[[ Provided information open ]]

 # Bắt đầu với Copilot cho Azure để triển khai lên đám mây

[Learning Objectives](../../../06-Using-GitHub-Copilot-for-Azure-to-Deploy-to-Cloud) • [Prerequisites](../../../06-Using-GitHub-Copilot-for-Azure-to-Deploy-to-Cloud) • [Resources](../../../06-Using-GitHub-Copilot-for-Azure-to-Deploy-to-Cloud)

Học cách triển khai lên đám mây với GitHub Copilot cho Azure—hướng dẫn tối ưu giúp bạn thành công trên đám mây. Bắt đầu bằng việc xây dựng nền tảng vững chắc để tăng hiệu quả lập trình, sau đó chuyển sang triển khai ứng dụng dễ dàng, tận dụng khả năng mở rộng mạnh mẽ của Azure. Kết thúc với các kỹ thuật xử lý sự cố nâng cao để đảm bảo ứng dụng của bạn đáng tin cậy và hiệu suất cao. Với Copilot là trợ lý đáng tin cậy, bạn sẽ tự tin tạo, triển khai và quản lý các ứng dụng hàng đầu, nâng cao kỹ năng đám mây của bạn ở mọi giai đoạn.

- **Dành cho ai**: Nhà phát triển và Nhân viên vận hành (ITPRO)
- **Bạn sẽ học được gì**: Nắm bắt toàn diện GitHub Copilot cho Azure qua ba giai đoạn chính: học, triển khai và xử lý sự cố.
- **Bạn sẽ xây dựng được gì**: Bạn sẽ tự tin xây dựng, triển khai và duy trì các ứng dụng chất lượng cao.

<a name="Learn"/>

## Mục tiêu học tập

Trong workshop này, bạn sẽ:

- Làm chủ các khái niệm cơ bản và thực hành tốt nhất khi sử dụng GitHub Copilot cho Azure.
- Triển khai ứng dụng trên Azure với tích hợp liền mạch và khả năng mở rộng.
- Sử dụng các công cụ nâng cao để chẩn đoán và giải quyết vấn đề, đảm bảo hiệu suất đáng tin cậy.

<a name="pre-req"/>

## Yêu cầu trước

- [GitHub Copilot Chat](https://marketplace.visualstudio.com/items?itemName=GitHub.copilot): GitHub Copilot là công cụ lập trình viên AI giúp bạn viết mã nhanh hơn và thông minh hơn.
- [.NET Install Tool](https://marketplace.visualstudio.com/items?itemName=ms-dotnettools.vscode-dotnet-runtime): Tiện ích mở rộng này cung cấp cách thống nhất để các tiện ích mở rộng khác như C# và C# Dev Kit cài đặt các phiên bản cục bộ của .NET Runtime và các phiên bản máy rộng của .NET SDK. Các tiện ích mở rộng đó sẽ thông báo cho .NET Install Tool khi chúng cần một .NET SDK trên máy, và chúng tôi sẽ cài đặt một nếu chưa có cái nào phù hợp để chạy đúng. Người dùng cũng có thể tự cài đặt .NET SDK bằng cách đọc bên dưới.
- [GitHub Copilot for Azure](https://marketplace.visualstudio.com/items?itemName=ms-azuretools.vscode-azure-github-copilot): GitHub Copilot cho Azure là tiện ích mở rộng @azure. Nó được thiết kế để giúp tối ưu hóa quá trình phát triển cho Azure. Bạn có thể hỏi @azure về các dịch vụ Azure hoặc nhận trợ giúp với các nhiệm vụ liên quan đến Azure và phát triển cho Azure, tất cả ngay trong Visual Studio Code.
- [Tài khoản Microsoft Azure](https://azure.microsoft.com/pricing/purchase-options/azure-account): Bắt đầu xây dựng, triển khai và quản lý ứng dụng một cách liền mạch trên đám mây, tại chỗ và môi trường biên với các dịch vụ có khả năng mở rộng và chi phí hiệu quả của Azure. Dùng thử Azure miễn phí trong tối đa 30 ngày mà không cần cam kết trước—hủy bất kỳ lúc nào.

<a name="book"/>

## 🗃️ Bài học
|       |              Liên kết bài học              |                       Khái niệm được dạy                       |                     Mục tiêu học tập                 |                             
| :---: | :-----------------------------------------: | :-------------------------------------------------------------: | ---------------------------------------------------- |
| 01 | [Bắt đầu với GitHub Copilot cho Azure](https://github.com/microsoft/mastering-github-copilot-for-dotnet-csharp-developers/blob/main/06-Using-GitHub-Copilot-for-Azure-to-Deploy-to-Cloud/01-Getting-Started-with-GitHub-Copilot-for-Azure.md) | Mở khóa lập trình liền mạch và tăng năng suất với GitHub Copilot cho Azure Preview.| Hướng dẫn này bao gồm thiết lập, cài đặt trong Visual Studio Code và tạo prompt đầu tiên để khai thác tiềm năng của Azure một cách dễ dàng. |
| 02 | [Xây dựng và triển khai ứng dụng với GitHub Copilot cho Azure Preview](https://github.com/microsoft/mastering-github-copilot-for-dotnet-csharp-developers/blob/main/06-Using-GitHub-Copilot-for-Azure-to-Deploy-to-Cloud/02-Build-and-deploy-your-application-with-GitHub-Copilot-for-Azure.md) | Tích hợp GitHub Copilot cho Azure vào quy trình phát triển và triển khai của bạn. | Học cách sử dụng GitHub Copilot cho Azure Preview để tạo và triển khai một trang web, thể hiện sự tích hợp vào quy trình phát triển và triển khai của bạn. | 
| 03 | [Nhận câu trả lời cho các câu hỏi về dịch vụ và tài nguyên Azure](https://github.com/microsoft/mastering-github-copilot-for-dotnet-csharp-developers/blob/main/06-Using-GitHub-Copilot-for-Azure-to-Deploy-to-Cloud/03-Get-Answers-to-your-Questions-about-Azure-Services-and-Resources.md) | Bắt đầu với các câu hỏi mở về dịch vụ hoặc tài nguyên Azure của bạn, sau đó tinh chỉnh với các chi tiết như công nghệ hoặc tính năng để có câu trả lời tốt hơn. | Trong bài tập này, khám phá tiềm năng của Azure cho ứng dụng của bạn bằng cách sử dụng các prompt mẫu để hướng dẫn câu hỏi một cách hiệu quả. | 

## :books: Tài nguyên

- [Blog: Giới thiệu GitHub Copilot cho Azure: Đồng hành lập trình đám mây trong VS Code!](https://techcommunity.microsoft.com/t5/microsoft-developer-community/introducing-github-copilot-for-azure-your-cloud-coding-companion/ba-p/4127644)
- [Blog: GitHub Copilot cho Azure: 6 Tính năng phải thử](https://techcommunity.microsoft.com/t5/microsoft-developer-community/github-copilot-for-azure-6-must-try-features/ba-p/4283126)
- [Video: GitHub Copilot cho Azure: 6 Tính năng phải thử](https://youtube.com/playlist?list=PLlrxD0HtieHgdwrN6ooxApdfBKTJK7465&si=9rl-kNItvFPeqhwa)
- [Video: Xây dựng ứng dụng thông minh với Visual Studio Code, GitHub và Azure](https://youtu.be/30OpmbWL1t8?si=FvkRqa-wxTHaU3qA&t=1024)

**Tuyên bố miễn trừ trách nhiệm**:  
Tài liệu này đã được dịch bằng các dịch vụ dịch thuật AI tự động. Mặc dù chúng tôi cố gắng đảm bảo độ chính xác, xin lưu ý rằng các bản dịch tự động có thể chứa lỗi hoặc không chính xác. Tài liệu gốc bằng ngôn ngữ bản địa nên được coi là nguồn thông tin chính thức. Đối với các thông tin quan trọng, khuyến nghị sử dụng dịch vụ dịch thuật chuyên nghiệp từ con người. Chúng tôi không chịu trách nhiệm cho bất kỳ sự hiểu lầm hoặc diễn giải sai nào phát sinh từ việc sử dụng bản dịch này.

[[ Provided information closed ]]

Count the lines of the data that hold the string "tiêu", and give that number as the entire reply.

**Task output**
2